Primera lectura
Lectura del libro de Isaías (26,1-6):
AQUEL día, se cantará este canto en la tierra de Judá:
«Tenemos una ciudad fuerte,
ha puesto para salvarla murallas y baluartes.
Abrid las puertas para que entre un pueblo justo,
que observa la lealtad;
su ánimo está firme y mantiene la paz,
porque confía en ti.
Confiad siempre en el Señor,
porque el Señor es la Roca perpetua.
Doblegó a los habitantes de la altura,
a la ciudad elevada;
la abatirá, la abatirá
hasta el suelo, hasta tocar el polvo.
La pisarán los pies, los pies del oprimido,
los pasos de los pobres».
Palabra de Dios
Salmo
Sal 117,1.8-9.19-21.25-27a
R/. Bendito el que viene en nombre del Señor
R/. Bendito el que viene en nombre del Señor.
O bien:
R/. Aleluya
V/. Dad gracias al Señor porque es bueno,
porque es eterna su misericordia.
Mejor es refugiarse en el Señor
que fiarse de los hombres,
mejor es refugiarse en el Señor
que fiarse de los jefes. R/.
V/. Abridme las puertas de la salvación,
y entraré para dar gracias al Señor.
Esta es la puerta del Señor:
los vencedores entrarán por ella.
Te doy gracias porque me escuchaste
y fuiste mí salvación. R/.
V/. Señor, danos la salvación;
Señor, danos prosperidad.
Bendito el que viene en nombre del Señor,
os bendecimos desde la casa del Señor;
el Señor es Dios, él nos ilumina. R/.
Evangelio de hoy
Lectura del santo evangelio según san Mateo (7,21.24-27):
EN aquel tiempo, dijo Jesús a sus discípulos:
«No todo el que me dice “Señor, Señor” entrará en el reino de los cielos, sino el que hace la voluntad de mi Padre que está en los cielos.

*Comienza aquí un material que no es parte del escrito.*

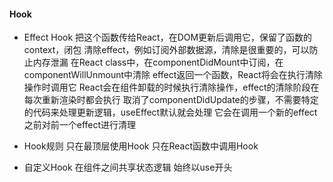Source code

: #### Hook
- Effect Hook
    把这个函数传给React，在DOM更新后调用它，保留了函数的context，闭包
清除effect，例如订阅外部数据源，清除是很重要的，可以防止内存泄漏
在React class中，在componentDidMount中订阅，在componentWillUnmount中清除
effect返回一个函数，React将会在执行清除操作时调用它
React会在组件卸载的时候执行清除操作，effect的清除阶段在每次重新渲染时都会执行
取消了componentDidUpdate的步骤，不需要特定的代码来处理更新逻辑，useEffect默认就会处理
它会在调用一个新的effect之前对前一个effect进行清理

- Hook规则
    只在最顶层使用Hook
    只在React函数中调用Hook

- 自定义Hook
    在组件之间共享状态逻辑
    始终以use开头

El que escucha estas palabras mías y las pone en práctica se parece a aquel hombre prudente que edificó su casa sobre roca. Cayó la lluvia, se desbordaron los ríos, soplaron los vientos y descargaron contra la casa; pero no se hundió, porque estaba cimentada sobre roca.

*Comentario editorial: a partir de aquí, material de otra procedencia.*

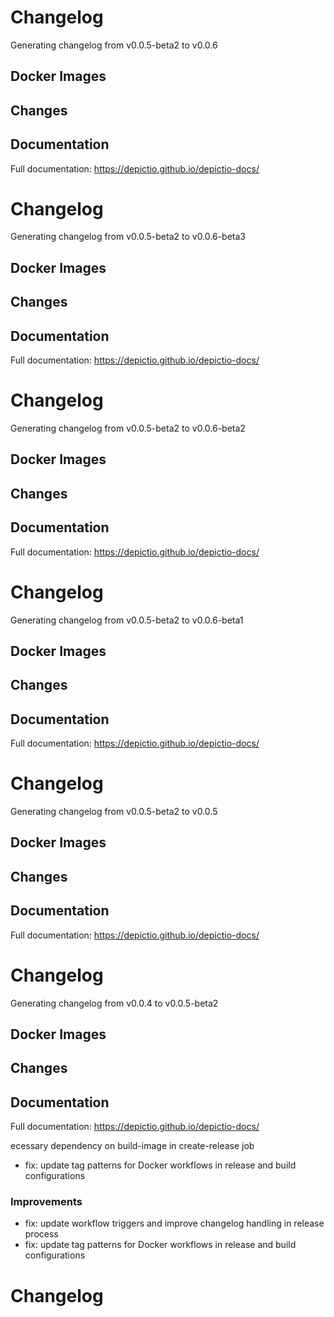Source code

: # Changelog

Generating changelog from v0.0.5-beta2 to v0.0.6
## Docker Images


## Changes


## Documentation
Full documentation: https://depictio.github.io/depictio-docs/

# Changelog

Generating changelog from v0.0.5-beta2 to v0.0.6-beta3
## Docker Images


## Changes


## Documentation
Full documentation: https://depictio.github.io/depictio-docs/

# Changelog

Generating changelog from v0.0.5-beta2 to v0.0.6-beta2
## Docker Images


## Changes


## Documentation
Full documentation: https://depictio.github.io/depictio-docs/

# Changelog

Generating changelog from v0.0.5-beta2 to v0.0.6-beta1
## Docker Images


## Changes


## Documentation
Full documentation: https://depictio.github.io/depictio-docs/

# Changelog

Generating changelog from v0.0.5-beta2 to v0.0.5
## Docker Images


## Changes


## Documentation
Full documentation: https://depictio.github.io/depictio-docs/

# Changelog

Generating changelog from v0.0.4 to v0.0.5-beta2
## Docker Images


## Changes


## Documentation
Full documentation: https://depictio.github.io/depictio-docs/

ecessary dependency on build-image in create-release job
* fix: update tag patterns for Docker workflows in release and build configurations

### Improvements

* fix: update workflow triggers and improve changelog handling in release process
* fix: update tag patterns for Docker workflows in release and build configurations

# Changelog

El que escucha estas palabras mías y no las pone en práctica se parece a aquel hombre necio que edificó su casa sobre arena. Cayó la lluvia, se desbordaron los ríos, soplaron los vientos y rompieron contra la casa, y se derrumbó. Y su ruina fue grande».
Palabra del Señor
La reflexión del padre Adalberto, nuestro vicario general
Jueves de la I semana de Adviento.
Este día muestra la relación entre la vida personal y la convivencia social a la luz de la promesa de Dios. El destino de los pueblos está en manos de sus habitantes, y si estos se dejan conducir por Dios, su vida será feliz y su convivencia exitosa. Es responsabilidad de cada uno la suerte de su colectividad; esta no reposa principalmente sobre los líderes, sino sobre los justos, o sea, los que respetan el derecho (primera lectura), o los que ponen en práctica el mensaje (evangelio).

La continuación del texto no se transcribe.